Pour moi, le vélo c'est terminé. Cette liste de cols ci-jointe est la dernière. Ma décision n'est pas dictée par une santé déficiente, ni par la lassitude et encore moins par la paresse, car la randonnée pédestre remplacera la randonnée cycliste. Ce n'est pas une " funeste décision " comme le prétend un de mes amis intello-pantouflard tout étonné qu'on raccroche à 63 ans alors que l'on voit tant d'alertes septuagénaires sur les routes. Ce que l'on oublie, c'est la façon dont disparaissent de l'univers cyclo une bonne partie de ces vieux cyclos, et c'est pour ne pas finir comme eux que j'ai seulement épuisé un planning que je m'étais tracé il y a quelques années et qui se terminait par les cols des Corbières. Mon dernier col, je l'ai grimpé en sifflotant sous le regard inquiétant du pic de Burgarach, point culminant des Corbières à 1231m. En donnant mon dernier coup de pédale avant le sommet, j'aurais crié " banzaï !" si j'avais été japonais, mais dans l'ultime descente, j'ai pensé à quelques vieux cyclos qui proclamaient à qui voulaient les entendre qu'ils laisseraient leur vélo à la porte du cimetière le jour de leurs funérailles et qui, peu après, disparaissaient du monde cyclo sans prévenir. Il fallait des semaines et quelquefois des mois pour savoir ce qu'ils étaient devenus, et c'était toujours la même réponse : on part un beau matin avec un moral au beau fixe, et puis soudain, alors que rien ne le laissait prévoir, on trouve un peu plus dure la petite grimpée déjà escaladée tant de fois et à la sortie d'un virage un peu plus dur que les autres ; c'est la mauvaise rencontre, pas celle de " l'homme au marteau ", personnage bien connu de tous ceux qui pédalent, mais celle de la vieillesse qui vous tombe dessus au moment où l'on s'y attend le moins. Et que l'on quitte le milieu cyclo un peu honteux d'avoir été si présomptueux ; alors qu'avec un peu de sagesse, ils auraient pu sortir par la grande porte comme je l'ai fait, même si mon seul public était un troupeau de vaches. Le col de trop, c'est un peu dans les milieux pugilistiques, le round de trop.
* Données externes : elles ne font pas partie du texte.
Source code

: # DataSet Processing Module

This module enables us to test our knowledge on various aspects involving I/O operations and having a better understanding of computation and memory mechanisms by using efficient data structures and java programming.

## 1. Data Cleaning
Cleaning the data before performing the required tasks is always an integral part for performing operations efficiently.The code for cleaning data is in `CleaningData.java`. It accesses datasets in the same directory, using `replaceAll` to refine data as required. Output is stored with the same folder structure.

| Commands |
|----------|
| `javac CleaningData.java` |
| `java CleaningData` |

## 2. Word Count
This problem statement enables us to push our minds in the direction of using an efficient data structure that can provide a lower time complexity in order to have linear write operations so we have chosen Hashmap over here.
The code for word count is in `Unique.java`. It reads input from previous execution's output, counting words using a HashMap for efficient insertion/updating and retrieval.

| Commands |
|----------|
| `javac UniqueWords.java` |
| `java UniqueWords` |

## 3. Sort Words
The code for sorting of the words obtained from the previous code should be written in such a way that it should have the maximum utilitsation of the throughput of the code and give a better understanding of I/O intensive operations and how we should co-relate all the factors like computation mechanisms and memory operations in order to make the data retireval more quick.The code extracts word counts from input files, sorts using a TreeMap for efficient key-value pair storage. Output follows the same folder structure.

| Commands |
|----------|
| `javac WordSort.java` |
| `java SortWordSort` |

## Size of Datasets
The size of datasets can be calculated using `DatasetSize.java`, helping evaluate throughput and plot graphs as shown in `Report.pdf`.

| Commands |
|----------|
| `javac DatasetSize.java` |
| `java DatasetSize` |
J'avais d'abord pensé écrire sur ce sujet un article pour notre revue, mais après réflexion, j'ai réalisé que donner le mode d'emploi pour mettre fin à une carrière cyclotouriste dans une revue dont le but est de pousser ses lecteurs à faire du vélo est un non sens qui m'aurait fait cataloguer - si ce n'est déjà fait - comme vieux raseur ; article que le rédacteur en chef aurait sagement jeté au panier.
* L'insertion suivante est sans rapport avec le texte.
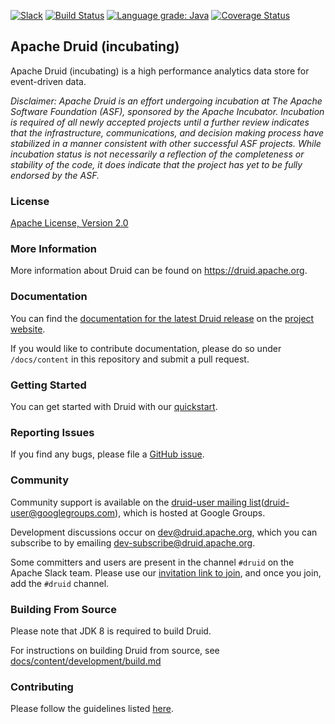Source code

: <!--
  ~ Licensed to the Apache Software Foundation (ASF) under one
  ~ or more contributor license agreements.  See the NOTICE file
  ~ distributed with this work for additional information
  ~ regarding copyright ownership.  The ASF licenses this file
  ~ to you under the Apache License, Version 2.0 (the
  ~ "License"); you may not use this file except in compliance
  ~ with the License.  You may obtain a copy of the License at
  ~
  ~   http://www.apache.org/licenses/LICENSE-2.0
  ~
  ~ Unless required by applicable law or agreed to in writing,
  ~ software distributed under the License is distributed on an
  ~ "AS IS" BASIS, WITHOUT WARRANTIES OR CONDITIONS OF ANY
  ~ KIND, either express or implied.  See the License for the
  ~ specific language governing permissions and limitations
  ~ under the License.
  -->

[![Slack](https://img.shields.io/badge/slack-%23druid-72eff8?logo=slack)](https://druid.apache.org/community/join-slack)
[![Build Status](https://travis-ci.org/apache/incubator-druid.svg?branch=master)](https://travis-ci.org/apache/incubator-druid)
[![Language grade: Java](https://img.shields.io/lgtm/grade/java/g/apache/incubator-druid.svg?logo=lgtm&logoWidth=18)](https://lgtm.com/projects/g/apache/incubator-druid/context:java)
[![Coverage Status](https://coveralls.io/repos/github/apache/incubator-druid/badge.svg?branch=master)](https://coveralls.io/github/apache/incubator-druid?branch=master)
<!--- Following badges are disabled until they can be fixed: -->
<!--- [![Inspections Status](https://img.shields.io/teamcity/http/teamcity.jetbrains.com/s/OpenSourceProjects_Druid_Inspections.svg?label=TeamCity%20inspections)](https://teamcity.jetbrains.com/viewType.html?buildTypeId=OpenSourceProjects_Druid_Inspections) -->

## Apache Druid (incubating)

Apache Druid (incubating) is a high performance analytics data store for event-driven data.

*Disclaimer: Apache Druid is an effort undergoing incubation at The Apache Software Foundation (ASF), sponsored by the Apache Incubator. Incubation is required of all newly accepted projects until a further review indicates that the infrastructure, communications, and decision making process have stabilized in a manner consistent with other successful ASF projects. While incubation status is not necessarily a reflection of the completeness or stability of the code, it does indicate that the project has yet to be fully endorsed by the ASF.*

### License

[Apache License, Version 2.0](http://www.apache.org/licenses/LICENSE-2.0)

### More Information

More information about Druid can be found on <https://druid.apache.org>.

### Documentation

You can find the [documentation for the latest Druid release](https://druid.apache.org/docs/latest/) on
the [project website](https://druid.apache.org/docs/latest/).

If you would like to contribute documentation, please do so under
`/docs/content` in this repository and submit a pull request.

### Getting Started

You can get started with Druid with our [quickstart](https://druid.apache.org/docs/latest/tutorials/quickstart.html).

### Reporting Issues

If you find any bugs, please file a [GitHub issue](https://github.com/apache/incubator-druid/issues).

### Community

Community support is available on the
[druid-user mailing list](https://groups.google.com/forum/#!forum/druid-user)(druid-user@googlegroups.com), which
is hosted at Google Groups.

Development discussions occur on [dev@druid.apache.org](https://lists.apache.org/list.html?dev@druid.apache.org), which
you can subscribe to by emailing [dev-subscribe@druid.apache.org](mailto:dev-subscribe@druid.apache.org).

Some committers and users are present in the channel `#druid` on the Apache Slack team. Please use our [invitation link to join](https://druid.apache.org/community/join-slack), and once you join, add the `#druid` channel.

### Building From Source

Please note that JDK 8 is required to build Druid.

For instructions on building Druid from source, see [docs/content/development/build.md](docs/content/development/build.md)

### Contributing

Please follow the guidelines listed [here](https://druid.apache.org/community/).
A cette lettre déjà longue, je voudrais y joindre la suite d'un article, paru celui-là, dans la revue N° 8, dont le titre était " Un ami ". Une histoire un peu farfelue, où un maître es cyclotourisme, entraînait son disciple dans une ahurissante pédalée nocturne sous la pluie, pour aller caresser un affreux chat de gouttière dans un hameau perdu dans la montagne. Ce que je n'avais pas écrit à l'époque, c'est que ce récit très peu crédible était rigoureusement vrai dans ses moindres détails. Je le détenais de la bouche même du disciple devenu maître à son tour qui nous l'avait conté au cours d'une de ses dernières sorties. Je voudrais que vous sachiez comment s'est terminée la carrière cyclotouriste du maître.
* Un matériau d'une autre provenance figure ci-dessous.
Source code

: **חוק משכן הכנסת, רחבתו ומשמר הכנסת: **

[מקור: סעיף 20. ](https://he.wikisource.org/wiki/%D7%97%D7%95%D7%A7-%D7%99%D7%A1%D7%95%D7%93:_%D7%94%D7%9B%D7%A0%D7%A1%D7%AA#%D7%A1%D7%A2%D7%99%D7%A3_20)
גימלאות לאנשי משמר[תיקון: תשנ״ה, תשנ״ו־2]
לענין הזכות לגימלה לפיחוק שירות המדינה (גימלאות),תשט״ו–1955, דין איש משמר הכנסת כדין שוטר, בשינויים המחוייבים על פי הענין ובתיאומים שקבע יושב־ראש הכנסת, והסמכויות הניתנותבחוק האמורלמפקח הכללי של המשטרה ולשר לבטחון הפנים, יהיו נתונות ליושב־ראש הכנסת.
Il avait décidé cette année là, je ne sais pas laquelle, vu que je n'ai pas connu personnellement ce maître, de passer en famille le jour de Noël et celui du Nouvel An, mais entre les deux, d'aller rouler quelques jours en Haute-Provence. Une décision qui fit jeter les hauts cris à tout son entourage. Etait-ce raisonnable cette sortie en plein hiver, à 75 ans ? Ce à quoi le maître avait répliqué, et cela sans appel : " 75 ans, connais pas, j'ai trois fois 25 ans "... et il était parti.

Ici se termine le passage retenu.